What you have to do: Among the lines below, list those containing the string "iuricode".

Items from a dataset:
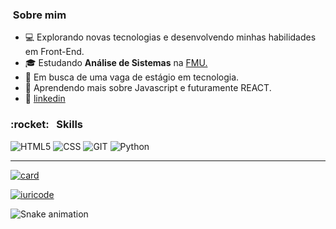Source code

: 


<h3>&nbsp;Sobre mim </h3>

- 💻 Explorando novas tecnologias e desenvolvendo minhas habilidades em Front-End.
- 🎓 Estudando **Análise de Sistemas** na <a href="link da sua faculdade">FMU.</a>
- 💼 Em busca de uma vaga de estágio em tecnologia.
- 🌱 Aprendendo mais sobre Javascript e futuramente REACT.
- [linkedin]: https://www.linkedin.com/in/talita-salles/
👔 [linkedin][linkedin]

<h3> :rocket: &nbsp; Skills </h3>

  ![HTML5](https://img.shields.io/badge/HTML5-E34F26?style=for-the-badge&logo=html5&logoColor=white)
  ![CSS](https://img.shields.io/badge/CSS3-1572B6?style=for-the-badge&logo=css3&logoColor=white)
  ![GIT](https://img.shields.io/badge/Git-E34F26?style=for-the-badge&logo=git&logoColor=white)
  ![Python](https://img.shields.io/badge/Python-3776AB?style=for-the-badge&logo=python&logoColor=white)
  ****
  
[![card](https://github-readme-stats.vercel.app/api?username=TalitaSalless&theme=default&show_icons=true)](https://github.com/iuricode/)

[![iuricode](https://github-readme-stats.vercel.app/api/top-langs/?username=TalitaSalless&hide=html&layout=compact&theme=default)](https://github.com/iuricode/)

  ![Snake animation](https://github.com/devemdobro/devemdobro/blob/output/github-contribution-grid-snake.svg)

Result for this exercise:
[![card](https://github-readme-stats.vercel.app/api?username=TalitaSalless&theme=default&show_icons=true)](https://github.com/iuricode/)
[![iuricode](https://github-readme-stats.vercel.app/api/top-langs/?username=TalitaSalless&hide=html&layout=compact&theme=default)](https://github.com/iuricode/)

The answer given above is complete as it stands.